Pat and Mary Stanley at home in Dunderry...Pat took up the concertina during lockdown. PHOTOS: SEAMUS FARRELY.

Dunderry conservationist and beekeeper's fears for the future of our buzzing friends

A BEEKEEPER from Dunderry has opened up about his love of the land but delivered a sting in the tail of how a world without bees could result in major food shortages and a possible famine.

Pat Stanley (69) who has been a beekeeper for almost 40 years was speaking about the critical link between bees and pollination.

About three quarters of crops produced globally require animal pollination to some degree, meaning insect pollinator declines could threaten the food supply of our already crowded planet.

One third of wild bee species are threatened with extinction from Ireland.

More than half of Ireland’s bee species have undergone substantial declines in their numbers since 1980. The distribution of 42 species has declined by more than 50% according to The Biodiversity Data Centre.

Honey bees are disappearing globally at an alarming rate due to pesticides, parasites, disease and habitat loss.

“If were to lose the bees there could almost be a famine, they are such an important pollinator of everything, almost every fruit and vegetable is pollinated by honeybees,” said Pat.

“We had a nasty parasite that came into this country a few years ago called Varroa and it was decimating hives, we just have to fight it as best we can.

“We have nearly 100 species of bees in this country and honeybees are about the best. It would be an awful disaster if anything happened to them.”

Pat who grows an array of fruit and vegetables together with his wife Mary from their home in Dunderry is passionate about self-sufficiency as he explains:

“I was always interested in beekeeping and Warrenstown College were doing courses in the early ‘80s and I enrolled in that and got my first hive and I progressed from that, and I have about ten hives now.

“I was always very interested in self-sufficiency and self-reliance. I know you can buy vegetables for a quarter of the price that I produce them at home, you don’t save money, it is actually costing you money, but I just love doing it and I get great satisfaction.

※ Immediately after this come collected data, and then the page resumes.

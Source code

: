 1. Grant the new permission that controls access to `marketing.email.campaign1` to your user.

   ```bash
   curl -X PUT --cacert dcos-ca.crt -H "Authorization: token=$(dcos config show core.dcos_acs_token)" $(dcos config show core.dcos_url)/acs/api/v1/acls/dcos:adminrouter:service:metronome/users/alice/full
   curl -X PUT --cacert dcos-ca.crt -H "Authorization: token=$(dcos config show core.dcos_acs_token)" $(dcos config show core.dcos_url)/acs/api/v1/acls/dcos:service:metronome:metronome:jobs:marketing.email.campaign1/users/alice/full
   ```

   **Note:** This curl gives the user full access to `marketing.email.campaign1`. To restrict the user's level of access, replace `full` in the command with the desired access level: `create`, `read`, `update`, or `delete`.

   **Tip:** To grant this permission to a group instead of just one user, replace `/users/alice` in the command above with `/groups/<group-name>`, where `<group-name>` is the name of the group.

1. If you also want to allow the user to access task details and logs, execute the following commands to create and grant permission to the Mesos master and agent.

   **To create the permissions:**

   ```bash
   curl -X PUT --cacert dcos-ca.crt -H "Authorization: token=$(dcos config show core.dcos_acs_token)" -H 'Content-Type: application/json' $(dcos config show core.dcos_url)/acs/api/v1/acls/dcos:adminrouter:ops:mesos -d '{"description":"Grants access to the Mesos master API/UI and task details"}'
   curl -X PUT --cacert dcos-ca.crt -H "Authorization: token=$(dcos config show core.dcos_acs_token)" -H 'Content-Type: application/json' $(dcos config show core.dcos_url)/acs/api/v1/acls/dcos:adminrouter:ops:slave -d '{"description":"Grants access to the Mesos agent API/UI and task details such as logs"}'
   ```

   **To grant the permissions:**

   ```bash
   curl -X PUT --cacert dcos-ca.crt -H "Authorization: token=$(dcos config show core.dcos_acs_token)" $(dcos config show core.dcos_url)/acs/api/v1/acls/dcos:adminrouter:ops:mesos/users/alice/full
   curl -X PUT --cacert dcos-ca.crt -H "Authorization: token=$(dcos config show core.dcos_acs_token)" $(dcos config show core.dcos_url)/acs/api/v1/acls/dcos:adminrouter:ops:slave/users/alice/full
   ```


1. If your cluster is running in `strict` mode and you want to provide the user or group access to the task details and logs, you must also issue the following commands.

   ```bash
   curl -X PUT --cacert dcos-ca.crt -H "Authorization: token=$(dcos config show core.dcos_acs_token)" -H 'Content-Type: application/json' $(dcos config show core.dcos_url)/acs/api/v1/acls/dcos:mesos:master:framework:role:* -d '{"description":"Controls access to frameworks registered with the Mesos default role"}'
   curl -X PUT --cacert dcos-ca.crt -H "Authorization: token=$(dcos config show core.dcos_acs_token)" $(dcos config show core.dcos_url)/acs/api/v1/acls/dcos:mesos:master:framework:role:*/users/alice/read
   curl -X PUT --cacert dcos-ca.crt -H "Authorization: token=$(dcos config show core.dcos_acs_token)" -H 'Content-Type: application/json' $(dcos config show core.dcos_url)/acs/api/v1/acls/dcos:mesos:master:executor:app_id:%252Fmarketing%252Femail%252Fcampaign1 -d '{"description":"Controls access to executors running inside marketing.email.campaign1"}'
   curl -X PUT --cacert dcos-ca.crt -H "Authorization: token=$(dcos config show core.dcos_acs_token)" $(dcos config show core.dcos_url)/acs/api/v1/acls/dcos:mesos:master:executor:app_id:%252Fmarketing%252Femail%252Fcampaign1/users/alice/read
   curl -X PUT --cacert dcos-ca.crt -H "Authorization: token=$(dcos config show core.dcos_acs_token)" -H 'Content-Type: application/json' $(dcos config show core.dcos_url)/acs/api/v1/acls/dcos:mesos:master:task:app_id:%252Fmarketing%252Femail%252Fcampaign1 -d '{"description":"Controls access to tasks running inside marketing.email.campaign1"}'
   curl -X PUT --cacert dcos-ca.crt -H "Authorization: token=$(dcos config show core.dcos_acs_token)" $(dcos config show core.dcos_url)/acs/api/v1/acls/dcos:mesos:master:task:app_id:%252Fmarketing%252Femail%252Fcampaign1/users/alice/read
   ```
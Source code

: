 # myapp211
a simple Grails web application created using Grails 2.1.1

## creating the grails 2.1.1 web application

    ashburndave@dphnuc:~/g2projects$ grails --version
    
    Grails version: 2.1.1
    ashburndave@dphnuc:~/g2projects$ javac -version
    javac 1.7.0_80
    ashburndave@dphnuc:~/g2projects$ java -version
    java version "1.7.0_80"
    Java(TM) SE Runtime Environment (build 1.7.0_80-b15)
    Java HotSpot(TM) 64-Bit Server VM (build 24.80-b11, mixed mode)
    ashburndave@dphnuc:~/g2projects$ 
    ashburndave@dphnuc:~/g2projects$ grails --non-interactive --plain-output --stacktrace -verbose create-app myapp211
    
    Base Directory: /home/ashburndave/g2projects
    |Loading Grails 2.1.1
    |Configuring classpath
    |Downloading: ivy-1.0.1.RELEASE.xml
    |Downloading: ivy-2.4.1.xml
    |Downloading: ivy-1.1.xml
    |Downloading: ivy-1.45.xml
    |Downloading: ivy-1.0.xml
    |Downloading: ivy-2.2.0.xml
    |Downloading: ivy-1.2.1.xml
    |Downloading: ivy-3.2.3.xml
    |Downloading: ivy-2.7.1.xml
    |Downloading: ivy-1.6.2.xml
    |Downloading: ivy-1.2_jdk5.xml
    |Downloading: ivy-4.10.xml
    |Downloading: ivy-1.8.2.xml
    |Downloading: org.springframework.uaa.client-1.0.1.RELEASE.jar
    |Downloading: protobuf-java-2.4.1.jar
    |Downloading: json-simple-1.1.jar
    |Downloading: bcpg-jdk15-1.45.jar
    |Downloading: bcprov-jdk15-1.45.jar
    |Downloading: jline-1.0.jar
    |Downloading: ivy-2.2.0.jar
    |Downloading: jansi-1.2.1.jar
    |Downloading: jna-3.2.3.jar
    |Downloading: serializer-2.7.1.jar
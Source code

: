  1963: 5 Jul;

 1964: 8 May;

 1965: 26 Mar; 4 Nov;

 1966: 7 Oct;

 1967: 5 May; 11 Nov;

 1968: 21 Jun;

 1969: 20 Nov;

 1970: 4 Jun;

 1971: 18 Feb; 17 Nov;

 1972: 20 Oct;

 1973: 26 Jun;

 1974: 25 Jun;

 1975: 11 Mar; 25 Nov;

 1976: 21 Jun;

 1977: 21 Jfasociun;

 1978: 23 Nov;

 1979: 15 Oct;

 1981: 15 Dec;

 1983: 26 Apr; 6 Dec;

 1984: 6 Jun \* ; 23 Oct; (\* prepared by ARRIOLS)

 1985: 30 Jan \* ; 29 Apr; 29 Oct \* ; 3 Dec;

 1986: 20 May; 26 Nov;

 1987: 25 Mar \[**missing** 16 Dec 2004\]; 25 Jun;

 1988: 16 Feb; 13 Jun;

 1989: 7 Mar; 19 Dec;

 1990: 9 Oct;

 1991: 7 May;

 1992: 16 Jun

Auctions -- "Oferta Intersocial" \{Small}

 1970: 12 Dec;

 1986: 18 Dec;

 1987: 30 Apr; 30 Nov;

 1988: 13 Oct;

“A lot of people that were off work over the last year due to Covid tried to do something similar and I’d recommended that everyone should try to produce even some of their own food.

“I grew up on small farm and we produced practically everything and now people have become divorced from the land, and I think that is a great pity.”

“We have a small holding here at home, you name it, I grow it. I have all kinds of wonderful things like apricots and figs, I have vines and produce my own grapes and I even have a kiwi tree. I have every kind of fruit you can imagine like Japanese wine berries, raspberries, strawberries, blackcurrants and gooseberries.

“We produce jam and honey that we sell at the organic market in Trim. We have had animals down through the years like chickens, sheep, goats and cows.”

The passionate food producer admits that although beekeeping is extremely enjoyable it is also a big commitment.

“It’s not a hobby for everyone but I love it. It’s something that you have to be really dedicated to. You have to know what you are doing and have to be committed and you learn by experience.

“You have ups and downs, good seasons with surplus honey and seasons when you don’t get any honey.”

Pat describes the process of maintaining bee colonies:

“The bees go into a dormant state for the winter, but they don’t actually hibernate.

“From about late April right into the summer, they are very active when the flowers are out, that’s where the bees get their pollen and nectar that they turn that into honey so the next six weeks or so is a very busy time for beekeepers.

“Bees will get nectar and pollen from almost every flower, apple blossoms, clover, dandelions but the best of all is Rapeseed Oil and it is coming into flower now.

“They love that more than anything else, if you have a good hives of bees and are reasonably near a field of Rapeseed Oil you should get a crop of honey.

“Later in the season around July you take the honey in and harvest it. We sell our honey in the local market or from the gate.”

A beekeeper has to be alert for swarming, a term used to describe the normal method by which honeybee colonies reproduce according to Pat.

“From May onwards a beekeeper has to be very very alert for a process called swarming, that’s when bees want to multiply.

“Everything in the world wants to reproduce so it’s a very natural process.

“The old queen and about half the bees in the hive want to leave and she will replace herself by laying a replacement. When this process is going on you have to be really on top of the job to prevent it because if you have a swarm about half the bees and the swarm leave the hive and it essentially means that you won’t have a strong hive to bring in surplus honey and that is the whole purpose of keeping bees.

“An experienced beekeeper will know the signs of swarming. Swarming is a natural process; bees want to swarm. If you know what process to follow you can increase your stock of bees by artificially swarming them.”